Максвелл не стал расспрашивать да уточнять, однако слушал внимательно. Вглядывался в нее, будто запоминая. В перерыве между закусками и салатом он снова достал блокнотик, в котором делал пометки перед ее приходом, и открыл его на чистой странице. Снял серебряный колпачок с авторучки и принялся записывать – по всей видимости, ее страхи. Наверняка не скажешь: слишком мелким, почти микроскопическим был почерк. Непрерывная писанина выдавала в Максвелле либо отъявленного хама, либо человека на редкость чуткого и отзывчивого.

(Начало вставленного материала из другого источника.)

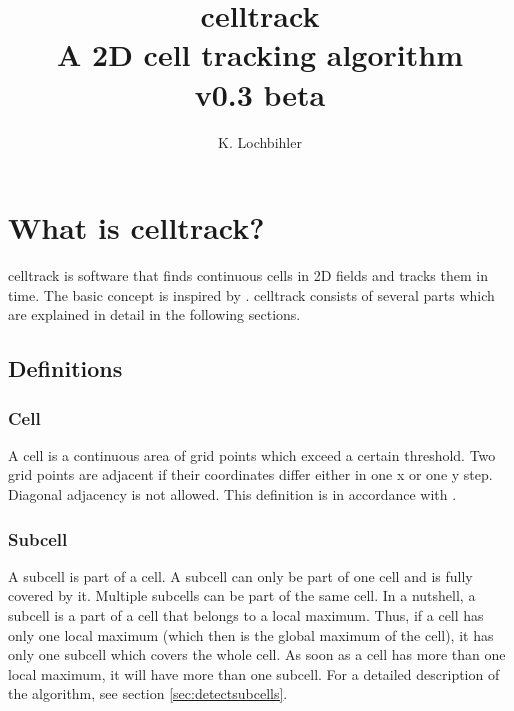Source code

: \documentclass{scrartcl}
\title{celltrack\\
	A 2D cell tracking algorithm\\ \medskip
	v0.3 beta}
\author{K. Lochbihler}
\begin{document}
	
\maketitle

\section{What is celltrack?}
celltrack is software that finds continuous cells in 2D fields and tracks them in time. The basic concept is inspired by \cite{moseley2013}. celltrack consists of several parts which are explained in detail in the following sections.

\subsection{Definitions}

\subsubsection*{Cell}
A cell is a continuous area of grid points which exceed a certain threshold. Two grid points are adjacent if their coordinates differ either in one x or one y step. Diagonal adjacency is not allowed. This definition is in accordance with \cite{moseley2013}.

\subsubsection*{Subcell}
A subcell is part of a cell. A subcell can only be part of one cell and is fully covered by it. Multiple subcells can be part of the same cell. In a nutshell, a subcell is a part of a cell that belongs to a local maximum. Thus, if a cell has only one local maximum (which then is the global maximum of the cell), it has only one subcell which covers the whole cell. As soon as a cell has more than one local maximum, it will have more than one subcell. For a detailed description of the algorithm, see section \ref{sec:detectsubcells}.
\end{document}
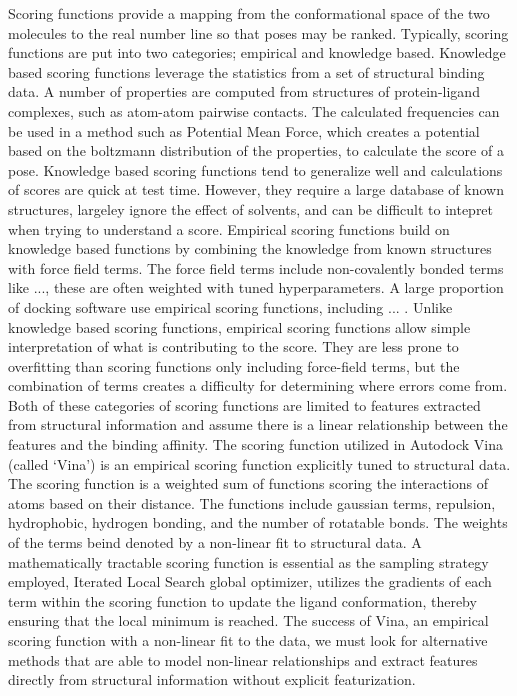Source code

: \documentclass[journal=jcisd8,manuscript=article]{achemso}
\begin{document}
Scoring functions provide a mapping from the conformational space of the two molecules to the real number line so that poses may be ranked. Typically, scoring functions are put into two categories; empirical and knowledge based. Knowledge based scoring functions leverage the statistics from a set of structural binding data. A number of properties are computed from structures of protein-ligand complexes, such as atom-atom pairwise contacts. The calculated frequencies can be used in a method such as Potential Mean Force, which creates a potential based on the boltzmann distribution of the properties, to calculate the score of a pose. Knowledge based scoring functions tend to generalize well and calculations of scores are quick at test time. However, they require a large database of known structures, largeley ignore the effect of solvents, and can be difficult to intepret when trying to understand a score. Empirical scoring functions build on knowledge based functions by combining the knowledge from known structures with force field terms. The force field terms include non-covalently bonded terms like ..., these are often weighted with tuned hyperparameters. A large proportion of docking software use empirical scoring functions, including ... \cite{}. Unlike knowledge based scoring functions, empirical scoring functions allow simple interpretation of what is contributing to the score. They are less prone to overfitting than scoring functions only including force-field terms, but the combination of terms creates a difficulty for determining where errors come from. Both of these categories of scoring functions are limited to features extracted from structural information and assume there is a linear relationship between the features and the binding affinity. The scoring function utilized in Autodock Vina (called `Vina') is an empirical scoring function explicitly tuned to structural data\cite{trott2010autodock}. The scoring function is a weighted sum of functions scoring the interactions of atoms based on their distance. The functions include gaussian terms, repulsion, hydrophobic, hydrogen bonding, and the number of rotatable bonds. The weights of the terms beind denoted by a non-linear fit to structural data. A mathematically tractable scoring function is essential as the sampling strategy employed, Iterated Local Search global optimizer, utilizes the gradients of each term within the scoring function to update the ligand conformation, thereby ensuring that the local minimum is reached. The success of Vina, an empirical scoring function with a non-linear fit to the data, we must look for alternative methods that are able to model non-linear relationships and extract features directly from structural information without explicit featurization.
\end{document}
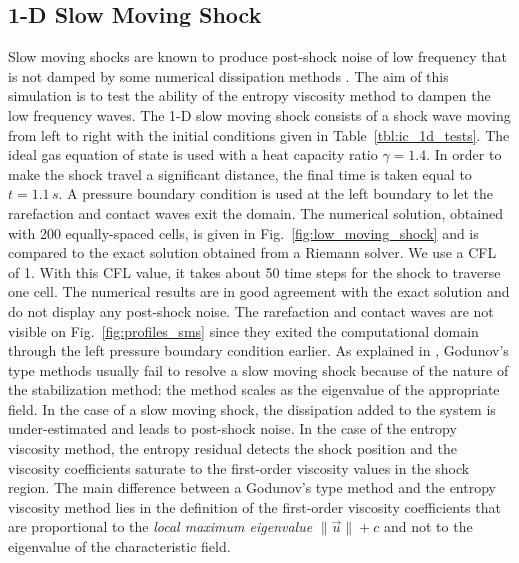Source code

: \documentclass[review,10pt]{elsarticle}
\newcommand{\fig}[1]{Fig.~\ref{#1}}                      %
\newcommand{\tbl}[1]{Table~\ref{#1}}                     %
\begin{document}
\subsection{1-D Slow Moving Shock} \label{sec:slow_moving_shock}

Slow moving shocks are known to produce post-shock noise of low frequency that is not damped by some 
numerical dissipation methods \cite{james}. The aim of this simulation is to test the ability of the 
entropy viscosity method to dampen the low frequency waves.
The 1-D slow moving shock consists of a shock wave moving from left to right with the initial conditions 
given in \tbl{tbl:ic_1d_tests}. The ideal gas equation of state is used with a heat capacity ratio 
$\gamma=1.4$.  In order to make the shock travel a significant distance, the final time is taken 
equal to $t=1.1\,s$. A pressure boundary condition is used at the left boundary to let the rarefaction 
and contact waves exit the domain.   
%
The numerical solution, obtained with 200 equally-spaced cells, is given in \fig{fig:low_moving_shock} 
and is compared to the exact solution obtained from a Riemann solver. We use a CFL of 1. With this 
CFL value, it takes about 50 time steps for the shock to traverse one cell.
%
The numerical results are in good agreement with the exact solution and do not display any post-shock 
noise. The rarefaction and contact waves are not visible on \fig{fig:profiles_sms} since they exited 
the computational domain through the left pressure boundary condition earlier. As explained in 
\cite{roberts}, Godunov's type methods usually fail to resolve a slow moving shock because of the 
nature of the stabilization method: the method scales as the eigenvalue of the appropriate field. 
In the case of a slow moving shock, the dissipation added to the system is under-estimated and leads 
to post-shock noise. In the case of the entropy viscosity method, the entropy residual detects 
the shock position and the viscosity coefficients saturate to the first-order viscosity values in 
the shock region. The main difference between a  Godunov's type method and the entropy viscosity 
method lies in the definition of the first-order viscosity coefficients that are proportional to 
the \emph{local maximum eigenvalue} $\|\vec{u}\|+c$ and not to the eigenvalue of the characteristic field.
%
\end{document}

Сам факт, что за ней конспектировали, заставлял стесняться, но остановить поток откровений не мог: словно прорвало шлюз. Пенни впервые призналась кому-то, что жизнь застопорилась. Прожив двадцать пять лет паинькой-отличницей, она вдруг угодила в чудовищный тупик. Исчерпала свой внутренний потенциал. Пенни все говорила и говорила, хотя понимала, что им с Максвеллом вряд ли суждено встретиться снова. Лучшего исповедника и желать нельзя.

Напряжение наконец спало. Под пристальным взглядом мужчины Пенни расцвела. Похорошела. Осмелев от его внимания, качала головой, чтобы затанцевали сережки. Томно прижимала руку к груди, касаясь кончиками пальцев вьющегося нефритового дракона. Украшения напоминали, как ей повезло с подругами.

Голубые глаза Максвелла неотступно следили за каждым ее жестом. Он улыбался и не перебивал. Не отрывая встречного взгляда, он тем не менее продолжал строчить в блокноте.

Максвелл выглядел чуть ли не влюбленным. И не из-за минутной вспышки страсти. Любовь с первого взгляда тут тоже ни при чем. Нет, его явно очаровывал звук ее голоса. Он подавался вперед всем корпусом, будто целую жизнь искал только ее и теперь нашел.

Вот какого внимания Пенни хотела от мира. Чтобы повсюду ее знали и любили. О чем и не замедлила объявить. Вопрос лишь, как добиться всенародного признания. Для этого требовался учитель, наставник – словом, тот, кто поможет ей раскрыться.


Стоя перед запертой дверью бутика, Пенни специально держала фирменный чехол с платьем повыше, чтобы ненароком не подмести тротуар. Перед глазами одно за другим проплывали все те изысканные блюда, насладиться которыми ей так и не довелось. Уж слишком она боялась посадить пятно. Одно неловкое движение – и потом пять лет будешь расплачиваться за собственную неуклюжесть.